LOB/BLOB Chain Formats

When a column value exceeds the space available on an INDEX page, InnoDB stores the overflow data on dedicated BLOB or LOB pages. Understanding these formats is necessary for inspecting externally stored columns and tracing data chains across pages.

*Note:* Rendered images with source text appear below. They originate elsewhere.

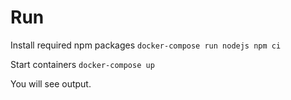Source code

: # Run

Install required npm packages `docker-compose run nodejs npm ci`

Start containers `docker-compose up`

You will see output.
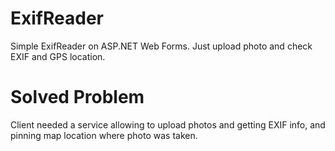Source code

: # ExifReader
Simple  ExifReader on ASP.NET Web Forms. Just upload photo and check EXIF and GPS location.

# Solved Problem
Client needed a service allowing to upload photos and getting EXIF info, and pinning map location where photo was taken.
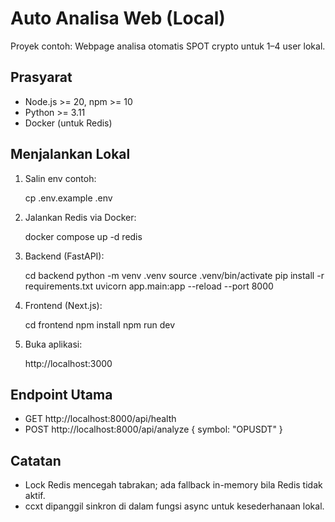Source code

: # Auto Analisa Web (Local)

Proyek contoh: Webpage analisa otomatis SPOT crypto untuk 1–4 user lokal.

## Prasyarat
- Node.js >= 20, npm >= 10
- Python >= 3.11
- Docker (untuk Redis)

## Menjalankan Lokal
1) Salin env contoh:
   
   cp .env.example .env

2) Jalankan Redis via Docker:
   
   docker compose up -d redis

3) Backend (FastAPI):
   
   cd backend
   python -m venv .venv
   source .venv/bin/activate
   pip install -r requirements.txt
   uvicorn app.main:app --reload --port 8000

4) Frontend (Next.js):
   
   cd frontend
   npm install
   npm run dev

5) Buka aplikasi:
   
   http://localhost:3000

## Endpoint Utama
- GET http://localhost:8000/api/health
- POST http://localhost:8000/api/analyze { symbol: "OPUSDT" }

## Catatan
- Lock Redis mencegah tabrakan; ada fallback in-memory bila Redis tidak aktif.
- ccxt dipanggil sinkron di dalam fungsi async untuk kesederhanaan lokal.


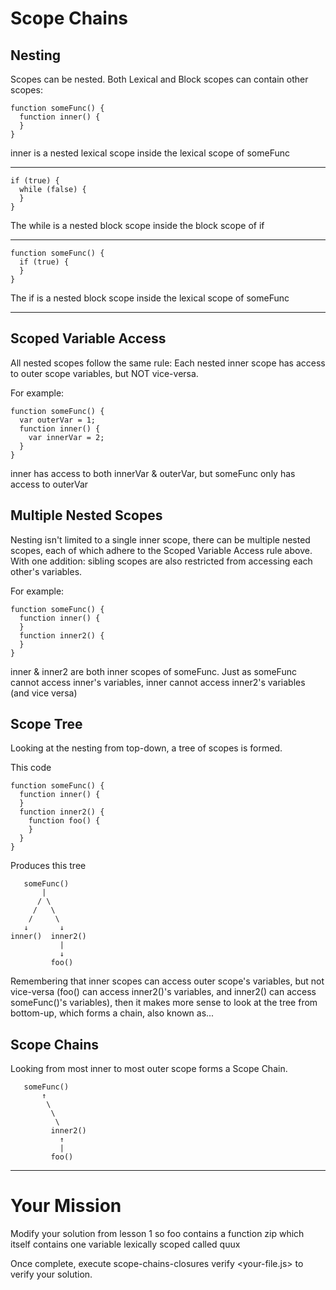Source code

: # Scope Chains

## Nesting

Scopes can be nested. Both Lexical and Block scopes can contain other scopes:

    function someFunc() {
      function inner() {
      }
    }

inner is a nested lexical scope inside the lexical scope of someFunc

-------------------------------------------------------------------------------

    if (true) {
      while (false) {
      }
    }

The while is a nested block scope inside the block scope of if

-------------------------------------------------------------------------------

    function someFunc() {
      if (true) {
      }
    }

The if is a nested block scope inside the lexical scope of someFunc

-------------------------------------------------------------------------------

## Scoped Variable Access

All nested scopes follow the same rule: Each nested inner scope has access to
outer scope variables, but NOT vice-versa.

For example:

    function someFunc() {
      var outerVar = 1;
      function inner() {
        var innerVar = 2;
      }
    }

inner has access to both innerVar & outerVar, but someFunc only has
access to outerVar

## Multiple Nested Scopes

Nesting isn't limited to a single inner scope, there can be multiple nested
scopes, each of which adhere to the Scoped Variable Access rule above. With
one addition: sibling scopes are also restricted from accessing each other's
variables.

For example:

    function someFunc() {
      function inner() {
      }
      function inner2() {
      }
    }

inner & inner2 are both inner scopes of someFunc. Just as someFunc
cannot access inner's variables, inner cannot access inner2's variables
(and vice versa)

## Scope Tree

Looking at the nesting from top-down, a tree of scopes is formed.

This code

    function someFunc() {
      function inner() {
      }
      function inner2() {
        function foo() {
        }
      }
    }

Produces this tree

       someFunc()
           |
          / \
         /   \
        /     \
       ↓       ↓
    inner()  inner2()
               |
               ↓
             foo()

Remembering that inner scopes can access outer scope's variables, but not
vice-versa (foo() can access inner2()'s variables, and inner2() can access
someFunc()'s variables), then it makes more sense to look at the tree from
bottom-up, which forms a chain, also known as...

## Scope Chains

Looking from most inner to most outer scope forms a Scope Chain.

       someFunc()
           ↑
            \
             \
              \
             inner2()
               ↑
               |
             foo()

-------------------------------------------------------------------------------

# Your Mission

Modify your solution from lesson 1 so foo contains a function zip
which itself contains one variable lexically scoped called quux

Once complete, execute scope-chains-closures verify <your-file.js> to verify your
solution.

When Does InnoDB Use External Storage?

InnoDB stores column data externally when:

  • A row's total size exceeds roughly half the page size (keeping at least two rows per page for B+Tree efficiency)
  • The column is a large BLOB, TEXT, JSON, or LONGBLOB value
  • The row format is DYNAMIC or COMPRESSED (MySQL 5.7+), which stores only a 20-byte external pointer on the INDEX page

The INDEX page record contains a 20-byte BLOB reference (also called an "extern field ref") pointing to the first overflow page:

BLOB Reference (20 bytes on INDEX page):
+----------+---------+----------+--------+
| space_id | page_no | offset   | length |
| 4 bytes  | 4 bytes | 4 bytes  | 8 bytes|
+----------+---------+----------+--------+

Old-Style BLOB Pages (Pre-8.0)

Three page types handle old-style externally stored data:

TypeValueDescription
BLOB10Uncompressed overflow data
ZBLOB11First page of a compressed BLOB chain
ZBLOB212Subsequent pages of a compressed BLOB chain

BLOB Page Header (8 bytes)

Each old-style overflow page has a simple header at FIL_PAGE_DATA (byte 38):

OffsetSizeFieldDescription
04part_lenNumber of data bytes stored on this page
44next_page_noNext overflow page number (FIL_NULL = last page)

The data immediately follows the 8-byte header. With the default 16K page size, each BLOB page carries up to 16,338 bytes of payload (16384 - 38 header - 8 BLOB header).

Chain Traversal

Old-style BLOB chains are singly linked lists:

INDEX page          BLOB page 5        BLOB page 12       BLOB page 20
+------------+      +------------+      +------------+      +------------+
| extern ref |----->| part_len   |      | part_len   |      | part_len   |
| page_no=5  |      | next=12    |----->| next=20    |----->| next=NULL  |
+------------+      | data...    |      | data...    |      | data...    |
                    +------------+      +------------+      +------------+

Walk the chain by reading next_page_no until it equals FIL_NULL (0xFFFFFFFF).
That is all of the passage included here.